Die jeder Frechling straflos zu beschimpfen wagt.»
Sie fielen auf die Knie: «Ach, wehre solchem Wahn!»
«Hinweg! man kniet vor Hera nicht, man speit sie an.»
Schließlich die Amazonenobersten befahl
Sie auf ihr Zimmer. Sie erschienen allzumal.
«Ihr tapfern Frauen», sprach sie, «schildert mir die Sage,
Wie unlängst unsre Schwerter – Heil dem frohen Tage! –
Den farbigen Olymp von Kronos' Herrschaft räumten,
Die prahlerischen Götter, die umsonst sich bäumten,
Entthronend, in den Abgrund stürzend die Empörer
Und Tod und Schrecken zuckend unter die Verschwörer.»
Sie sprachs. Und alle schauten gegen Promachos,
Die, also aufgemahnt, zur Sage sich entschloß:
«Dem raschen Siege war gefolgt ein Gegenschlag.
Vernichtet unterm Bergesgipfel Seismos lag
Der Amazonen Blüte, die umsonst gestürmt
Die letzte Zuflucht, die die Götter aufgetürmt
Hastig, mit klugen Händen, denn Prometheus lehrte,
Orpheus entzündete den Mut, und Kronos wehrte.
Und wie die Flucht der Unsrigen nun talwärts tollte,
Dem heimatlichen Schloß entgegen, da entrollte
Der Autochthonen trügrisch Volk des Aufruhrs Fahne.

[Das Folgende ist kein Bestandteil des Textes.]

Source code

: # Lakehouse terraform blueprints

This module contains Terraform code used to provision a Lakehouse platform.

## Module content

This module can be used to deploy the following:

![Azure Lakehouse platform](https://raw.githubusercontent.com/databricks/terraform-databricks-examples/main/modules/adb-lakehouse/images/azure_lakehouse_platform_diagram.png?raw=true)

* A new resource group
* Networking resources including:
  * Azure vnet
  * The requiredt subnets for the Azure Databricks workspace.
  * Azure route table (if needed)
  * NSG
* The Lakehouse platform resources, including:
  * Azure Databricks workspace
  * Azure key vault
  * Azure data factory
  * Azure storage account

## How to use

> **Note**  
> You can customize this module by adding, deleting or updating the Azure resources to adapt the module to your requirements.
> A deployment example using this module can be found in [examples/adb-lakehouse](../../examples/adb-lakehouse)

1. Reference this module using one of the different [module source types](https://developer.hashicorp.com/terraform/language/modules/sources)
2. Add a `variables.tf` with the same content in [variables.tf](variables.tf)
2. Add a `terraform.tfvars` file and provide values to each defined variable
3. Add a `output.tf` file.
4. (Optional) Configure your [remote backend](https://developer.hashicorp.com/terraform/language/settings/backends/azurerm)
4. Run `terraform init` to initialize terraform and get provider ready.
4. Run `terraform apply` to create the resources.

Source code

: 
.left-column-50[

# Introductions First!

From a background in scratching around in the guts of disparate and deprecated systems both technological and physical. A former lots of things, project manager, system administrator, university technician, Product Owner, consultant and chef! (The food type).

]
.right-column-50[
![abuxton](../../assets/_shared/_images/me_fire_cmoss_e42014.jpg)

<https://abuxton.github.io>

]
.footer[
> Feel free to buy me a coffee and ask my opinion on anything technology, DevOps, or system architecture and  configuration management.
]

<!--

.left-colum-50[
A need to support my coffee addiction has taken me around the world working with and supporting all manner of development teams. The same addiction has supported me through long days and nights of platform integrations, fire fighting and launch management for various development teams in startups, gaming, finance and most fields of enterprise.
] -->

Es sind ja stets dieselben windigen Kumpane:
Ergeht dirs wohl, im Jubeltaumel übermäßig,
Doch, wendet sich das Glück, nach deinem Blut gefräßig.

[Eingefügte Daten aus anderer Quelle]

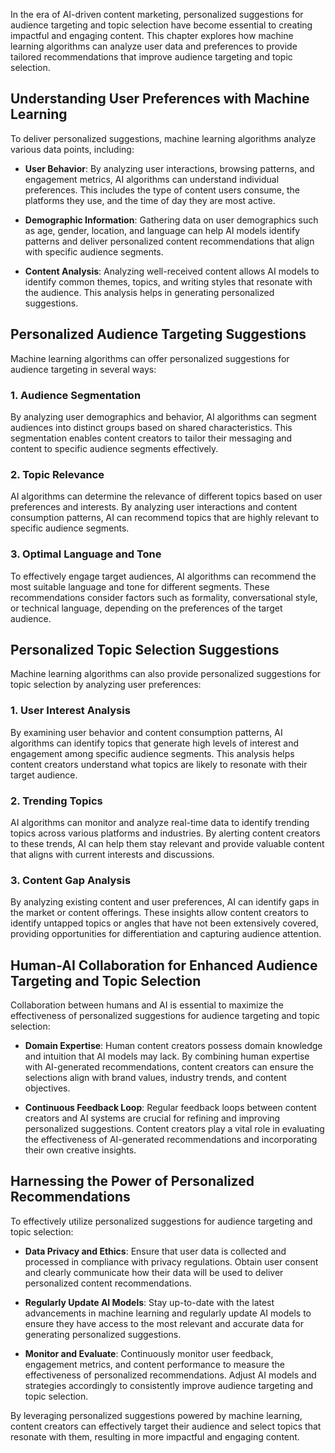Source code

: 

In the era of AI-driven content marketing, personalized suggestions for audience targeting and topic selection have become essential to creating impactful and engaging content. This chapter explores how machine learning algorithms can analyze user data and preferences to provide tailored recommendations that improve audience targeting and topic selection.

Understanding User Preferences with Machine Learning
----------------------------------------------------

To deliver personalized suggestions, machine learning algorithms analyze various data points, including:

* **User Behavior**: By analyzing user interactions, browsing patterns, and engagement metrics, AI algorithms can understand individual preferences. This includes the type of content users consume, the platforms they use, and the time of day they are most active.

* **Demographic Information**: Gathering data on user demographics such as age, gender, location, and language can help AI models identify patterns and deliver personalized content recommendations that align with specific audience segments.

* **Content Analysis**: Analyzing well-received content allows AI models to identify common themes, topics, and writing styles that resonate with the audience. This analysis helps in generating personalized suggestions.

Personalized Audience Targeting Suggestions
-------------------------------------------

Machine learning algorithms can offer personalized suggestions for audience targeting in several ways:

### 1. **Audience Segmentation**

By analyzing user demographics and behavior, AI algorithms can segment audiences into distinct groups based on shared characteristics. This segmentation enables content creators to tailor their messaging and content to specific audience segments effectively.

### 2. **Topic Relevance**

AI algorithms can determine the relevance of different topics based on user preferences and interests. By analyzing user interactions and content consumption patterns, AI can recommend topics that are highly relevant to specific audience segments.

### 3. **Optimal Language and Tone**

To effectively engage target audiences, AI algorithms can recommend the most suitable language and tone for different segments. These recommendations consider factors such as formality, conversational style, or technical language, depending on the preferences of the target audience.

Personalized Topic Selection Suggestions
----------------------------------------

Machine learning algorithms can also provide personalized suggestions for topic selection by analyzing user preferences:

### 1. **User Interest Analysis**

By examining user behavior and content consumption patterns, AI algorithms can identify topics that generate high levels of interest and engagement among specific audience segments. This analysis helps content creators understand what topics are likely to resonate with their target audience.

### 2. **Trending Topics**

AI algorithms can monitor and analyze real-time data to identify trending topics across various platforms and industries. By alerting content creators to these trends, AI can help them stay relevant and provide valuable content that aligns with current interests and discussions.

### 3. **Content Gap Analysis**

By analyzing existing content and user preferences, AI can identify gaps in the market or content offerings. These insights allow content creators to identify untapped topics or angles that have not been extensively covered, providing opportunities for differentiation and capturing audience attention.

Human-AI Collaboration for Enhanced Audience Targeting and Topic Selection
--------------------------------------------------------------------------

Collaboration between humans and AI is essential to maximize the effectiveness of personalized suggestions for audience targeting and topic selection:

* **Domain Expertise**: Human content creators possess domain knowledge and intuition that AI models may lack. By combining human expertise with AI-generated recommendations, content creators can ensure the selections align with brand values, industry trends, and content objectives.

* **Continuous Feedback Loop**: Regular feedback loops between content creators and AI systems are crucial for refining and improving personalized suggestions. Content creators play a vital role in evaluating the effectiveness of AI-generated recommendations and incorporating their own creative insights.

Harnessing the Power of Personalized Recommendations
----------------------------------------------------

To effectively utilize personalized suggestions for audience targeting and topic selection:

* **Data Privacy and Ethics**: Ensure that user data is collected and processed in compliance with privacy regulations. Obtain user consent and clearly communicate how their data will be used to deliver personalized content recommendations.

* **Regularly Update AI Models**: Stay up-to-date with the latest advancements in machine learning and regularly update AI models to ensure they have access to the most relevant and accurate data for generating personalized suggestions.

* **Monitor and Evaluate**: Continuously monitor user feedback, engagement metrics, and content performance to measure the effectiveness of personalized recommendations. Adjust AI models and strategies accordingly to consistently improve audience targeting and topic selection.

By leveraging personalized suggestions powered by machine learning, content creators can effectively target their audience and select topics that resonate with them, resulting in more impactful and engaging content.
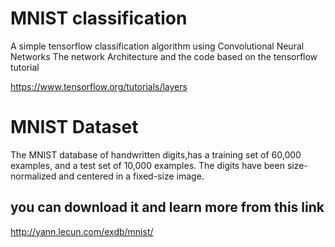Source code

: # MNIST classification
A simple tensorflow classification algorithm using Convolutional Neural Networks 
The network Architecture and the code based on the tensorflow tutorial

https://www.tensorflow.org/tutorials/layers

# MNIST Dataset

The MNIST database of handwritten digits,has a training set of 60,000 examples, and a test set of 10,000 examples.
The digits have been size-normalized and centered in a fixed-size image.

## you can download it and learn more from this link
http://yann.lecun.com/exdb/mnist/
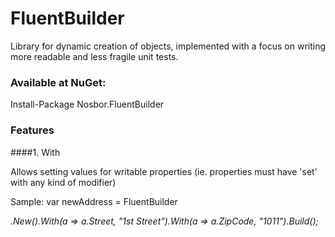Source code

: # FluentBuilder

Library for dynamic creation of objects, implemented with a focus on writing more readable and less fragile unit tests.

### Available at NuGet:
Install-Package Nosbor.FluentBuilder

### Features

####1. With

Allows setting values for writable properties (ie. properties must have 'set' with any kind of modifier)

Sample:
var newAddress = FluentBuilder<Address>.New().With(a => a.Street, "1st Street").With(a => a.ZipCode, "1011").Build();

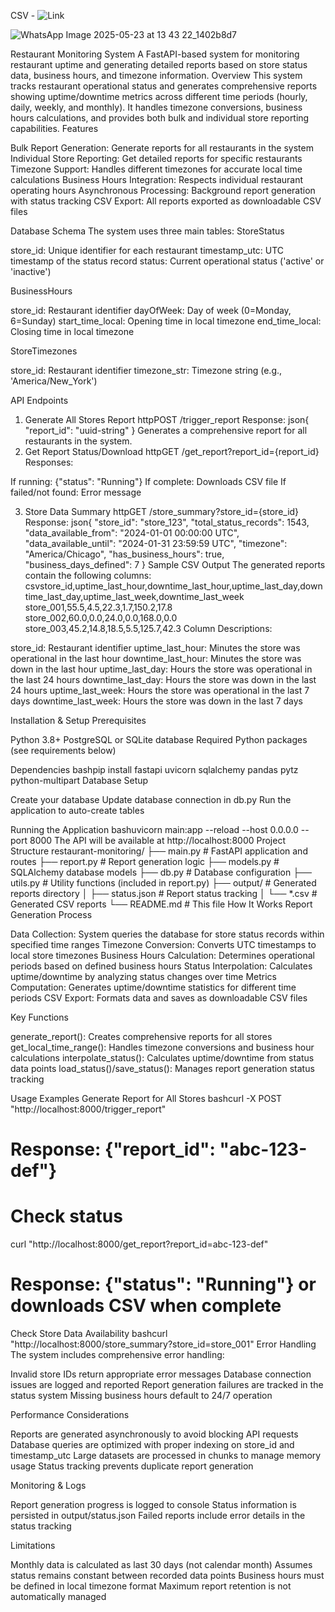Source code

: 
CSV - ![Link](https://drive.google.com/file/d/1cLDoBxx5juEii8OHeb8k410UAzTEo9L4/view?usp=sharing)


![WhatsApp Image 2025-05-23 at 13 43 22_1402b8d7](https://github.com/user-attachments/assets/25c242d2-ee37-4845-9887-87ff952b5f12)



Restaurant Monitoring System
A FastAPI-based system for monitoring restaurant uptime and generating detailed reports based on store status data, business hours, and timezone information.
Overview
This system tracks restaurant operational status and generates comprehensive reports showing uptime/downtime metrics across different time periods (hourly, daily, weekly, and monthly). It handles timezone conversions, business hours calculations, and provides both bulk and individual store reporting capabilities.
Features

Bulk Report Generation: Generate reports for all restaurants in the system
Individual Store Reporting: Get detailed reports for specific restaurants
Timezone Support: Handles different timezones for accurate local time calculations
Business Hours Integration: Respects individual restaurant operating hours
Asynchronous Processing: Background report generation with status tracking
CSV Export: All reports exported as downloadable CSV files

Database Schema
The system uses three main tables:
StoreStatus

store_id: Unique identifier for each restaurant
timestamp_utc: UTC timestamp of the status record
status: Current operational status ('active' or 'inactive')

BusinessHours

store_id: Restaurant identifier
dayOfWeek: Day of week (0=Monday, 6=Sunday)
start_time_local: Opening time in local timezone
end_time_local: Closing time in local timezone

StoreTimezones

store_id: Restaurant identifier
timezone_str: Timezone string (e.g., 'America/New_York')

API Endpoints
1. Generate All Stores Report
httpPOST /trigger_report
Response:
json{
  "report_id": "uuid-string"
}
Generates a comprehensive report for all restaurants in the system.
3. Get Report Status/Download
httpGET /get_report?report_id={report_id}
Responses:

If running: {"status": "Running"}
If complete: Downloads CSV file
If failed/not found: Error message

3. Store Data Summary
httpGET /store_summary?store_id={store_id}
Response:
json{
  "store_id": "store_123",
  "total_status_records": 1543,
  "data_available_from": "2024-01-01 00:00:00 UTC",
  "data_available_until": "2024-01-31 23:59:59 UTC",
  "timezone": "America/Chicago",
  "has_business_hours": true,
  "business_days_defined": 7
}
Sample CSV Output
The generated reports contain the following columns:
csvstore_id,uptime_last_hour,downtime_last_hour,uptime_last_day,downtime_last_day,uptime_last_week,downtime_last_week
store_001,55.5,4.5,22.3,1.7,150.2,17.8
store_002,60.0,0.0,24.0,0.0,168.0,0.0
store_003,45.2,14.8,18.5,5.5,125.7,42.3
Column Descriptions:

store_id: Restaurant identifier
uptime_last_hour: Minutes the store was operational in the last hour
downtime_last_hour: Minutes the store was down in the last hour
uptime_last_day: Hours the store was operational in the last 24 hours
downtime_last_day: Hours the store was down in the last 24 hours
uptime_last_week: Hours the store was operational in the last 7 days
downtime_last_week: Hours the store was down in the last 7 days

Installation & Setup
Prerequisites

Python 3.8+
PostgreSQL or SQLite database
Required Python packages (see requirements below)

Dependencies
bashpip install fastapi uvicorn sqlalchemy pandas pytz python-multipart
Database Setup

Create your database
Update database connection in db.py
Run the application to auto-create tables

Running the Application
bashuvicorn main:app --reload --host 0.0.0.0 --port 8000
The API will be available at http://localhost:8000
Project Structure
restaurant-monitoring/
├── main.py              # FastAPI application and routes
├── report.py            # Report generation logic
├── models.py            # SQLAlchemy database models
├── db.py                # Database configuration
├── utils.py             # Utility functions (included in report.py)
├── output/              # Generated reports directory
│   ├── status.json      # Report status tracking
│   └── *.csv            # Generated CSV reports
└── README.md            # This file
How It Works
Report Generation Process

Data Collection: System queries the database for store status records within specified time ranges
Timezone Conversion: Converts UTC timestamps to local store timezones
Business Hours Calculation: Determines operational periods based on defined business hours
Status Interpolation: Calculates uptime/downtime by analyzing status changes over time
Metrics Computation: Generates uptime/downtime statistics for different time periods
CSV Export: Formats data and saves as downloadable CSV files

Key Functions

generate_report(): Creates comprehensive reports for all stores
get_local_time_range(): Handles timezone conversions and business hour calculations
interpolate_status(): Calculates uptime/downtime from status data points
load_status()/save_status(): Manages report generation status tracking

Usage Examples
Generate Report for All Stores
bashcurl -X POST "http://localhost:8000/trigger_report"
# Response: {"report_id": "abc-123-def"}

# Check status
curl "http://localhost:8000/get_report?report_id=abc-123-def"
# Response: {"status": "Running"} or downloads CSV when complete
Check Store Data Availability
bashcurl "http://localhost:8000/store_summary?store_id=store_001"
Error Handling
The system includes comprehensive error handling:

Invalid store IDs return appropriate error messages
Database connection issues are logged and reported
Report generation failures are tracked in the status system
Missing business hours default to 24/7 operation

Performance Considerations

Reports are generated asynchronously to avoid blocking API requests
Database queries are optimized with proper indexing on store_id and timestamp_utc
Large datasets are processed in chunks to manage memory usage
Status tracking prevents duplicate report generation

Monitoring & Logs

Report generation progress is logged to console
Status information is persisted in output/status.json
Failed reports include error details in the status tracking

Limitations

Monthly data is calculated as last 30 days (not calendar month)
Assumes status remains constant between recorded data points
Business hours must be defined in local timezone format
Maximum report retention is not automatically managed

Du aber standest, noch ein Kind, im Throne neu,
Des Kriegsgetümmels ungewohnt und waffenscheu,
Verborgen hinter einem Gartenpfeiler, zitternd,
Den Schritt des Unheils bang, doch neuheitslüstern witternd.
Da griff ich mit verwegner Faust an deine Brust:
‹Führ uns! Sonst ist dein Thron und Leben in Verlust.›
Und siehe, wie beim frühen Maienmorgenstrahl
Die langverschloßne Knospe sich mit einemmal
Erschließt und weist dir, mit kristallnem Tau verschönt,
Die königliche Blume, dreifach rings gekrönt:
So leuchtete dein Blick. Der Kleinmut sank dahin,
Und aus dem Kind erwuchs die Heldenkönigin.

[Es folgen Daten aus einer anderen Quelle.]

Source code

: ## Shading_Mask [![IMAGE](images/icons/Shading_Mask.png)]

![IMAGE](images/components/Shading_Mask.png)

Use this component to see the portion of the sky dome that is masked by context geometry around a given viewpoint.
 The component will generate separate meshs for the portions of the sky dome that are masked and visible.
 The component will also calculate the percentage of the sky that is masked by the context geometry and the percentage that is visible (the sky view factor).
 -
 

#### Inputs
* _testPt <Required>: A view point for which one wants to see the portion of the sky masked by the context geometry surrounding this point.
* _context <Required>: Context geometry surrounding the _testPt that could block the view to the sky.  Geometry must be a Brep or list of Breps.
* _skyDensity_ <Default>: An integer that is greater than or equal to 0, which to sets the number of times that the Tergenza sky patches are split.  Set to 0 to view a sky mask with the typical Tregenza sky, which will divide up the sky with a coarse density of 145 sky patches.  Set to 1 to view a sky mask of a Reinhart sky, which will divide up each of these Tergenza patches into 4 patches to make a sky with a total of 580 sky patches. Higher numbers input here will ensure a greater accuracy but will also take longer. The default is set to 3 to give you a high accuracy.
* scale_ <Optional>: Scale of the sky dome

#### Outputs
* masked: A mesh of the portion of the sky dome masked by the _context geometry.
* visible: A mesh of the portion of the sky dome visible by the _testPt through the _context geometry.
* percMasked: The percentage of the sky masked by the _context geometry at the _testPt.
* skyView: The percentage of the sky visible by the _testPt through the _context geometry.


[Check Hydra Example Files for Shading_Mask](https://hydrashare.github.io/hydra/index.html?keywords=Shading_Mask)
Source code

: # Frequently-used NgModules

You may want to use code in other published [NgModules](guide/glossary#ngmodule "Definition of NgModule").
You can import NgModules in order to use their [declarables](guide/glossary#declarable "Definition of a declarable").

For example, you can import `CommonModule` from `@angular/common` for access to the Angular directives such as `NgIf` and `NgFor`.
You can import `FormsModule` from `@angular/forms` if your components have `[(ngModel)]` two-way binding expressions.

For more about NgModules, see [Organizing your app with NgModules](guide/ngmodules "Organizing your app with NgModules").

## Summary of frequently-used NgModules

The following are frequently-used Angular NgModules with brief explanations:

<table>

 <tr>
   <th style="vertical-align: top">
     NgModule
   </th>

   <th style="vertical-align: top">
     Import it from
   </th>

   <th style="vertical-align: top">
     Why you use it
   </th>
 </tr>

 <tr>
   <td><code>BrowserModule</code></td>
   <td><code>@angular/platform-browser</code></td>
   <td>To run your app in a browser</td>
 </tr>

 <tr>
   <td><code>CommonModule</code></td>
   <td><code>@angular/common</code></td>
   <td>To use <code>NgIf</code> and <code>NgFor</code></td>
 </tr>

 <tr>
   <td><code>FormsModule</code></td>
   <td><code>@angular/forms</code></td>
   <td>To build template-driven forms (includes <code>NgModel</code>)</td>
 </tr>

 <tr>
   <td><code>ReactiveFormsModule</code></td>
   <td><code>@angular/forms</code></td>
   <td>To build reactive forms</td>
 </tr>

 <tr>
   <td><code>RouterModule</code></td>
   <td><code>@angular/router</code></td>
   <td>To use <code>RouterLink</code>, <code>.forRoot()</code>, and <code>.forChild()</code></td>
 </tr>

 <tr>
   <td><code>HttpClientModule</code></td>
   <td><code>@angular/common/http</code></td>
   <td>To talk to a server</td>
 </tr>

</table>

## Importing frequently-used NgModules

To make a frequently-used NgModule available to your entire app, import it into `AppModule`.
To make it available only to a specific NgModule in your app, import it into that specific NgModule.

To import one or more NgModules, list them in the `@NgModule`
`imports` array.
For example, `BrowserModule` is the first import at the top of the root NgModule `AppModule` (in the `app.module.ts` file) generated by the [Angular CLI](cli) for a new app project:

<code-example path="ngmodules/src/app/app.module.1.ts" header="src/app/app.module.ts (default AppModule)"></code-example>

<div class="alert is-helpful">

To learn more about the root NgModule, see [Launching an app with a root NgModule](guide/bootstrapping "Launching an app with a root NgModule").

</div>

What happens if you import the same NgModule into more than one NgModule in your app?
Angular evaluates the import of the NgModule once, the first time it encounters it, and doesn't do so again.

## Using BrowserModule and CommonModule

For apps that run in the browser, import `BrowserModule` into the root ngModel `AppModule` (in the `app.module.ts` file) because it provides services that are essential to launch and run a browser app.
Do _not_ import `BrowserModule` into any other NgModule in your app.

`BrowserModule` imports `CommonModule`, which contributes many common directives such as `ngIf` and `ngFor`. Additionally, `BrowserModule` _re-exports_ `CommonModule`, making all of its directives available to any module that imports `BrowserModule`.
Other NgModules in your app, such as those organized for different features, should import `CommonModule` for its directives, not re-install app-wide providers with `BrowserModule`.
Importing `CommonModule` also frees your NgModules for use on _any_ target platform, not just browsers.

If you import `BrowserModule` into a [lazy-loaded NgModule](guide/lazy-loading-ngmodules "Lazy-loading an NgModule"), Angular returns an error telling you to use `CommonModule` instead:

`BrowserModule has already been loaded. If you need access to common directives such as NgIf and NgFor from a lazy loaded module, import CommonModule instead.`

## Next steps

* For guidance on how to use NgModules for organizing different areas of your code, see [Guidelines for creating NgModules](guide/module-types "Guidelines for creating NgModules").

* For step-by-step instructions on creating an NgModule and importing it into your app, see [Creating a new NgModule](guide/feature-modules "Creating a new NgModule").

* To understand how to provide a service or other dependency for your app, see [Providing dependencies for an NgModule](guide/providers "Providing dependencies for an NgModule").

Schon saßest lächelnd du, ein Siegeshort, zu Pferd,
Und dein Erröten war zehntausend Lanzen wert.
Triumph! Der Glaube war erfrischt, der Mut verjüngt,
Und mit Empörerblute ward das Feld gedüngt.
Doch als wir bergwärts nun entfalteten die Fahnen,
Dem Fremdling zu, Kronos mit sämtlichen Titanen,
Da stand ein andrer, Überlegner, kriegsbereit
Uns bei: Anankes Eisenfaust entschied den Streit.
Vom Barathron, der rauchenden Orakelschluft,
Tönten zwölf Glockenschläge schallend durch die Luft.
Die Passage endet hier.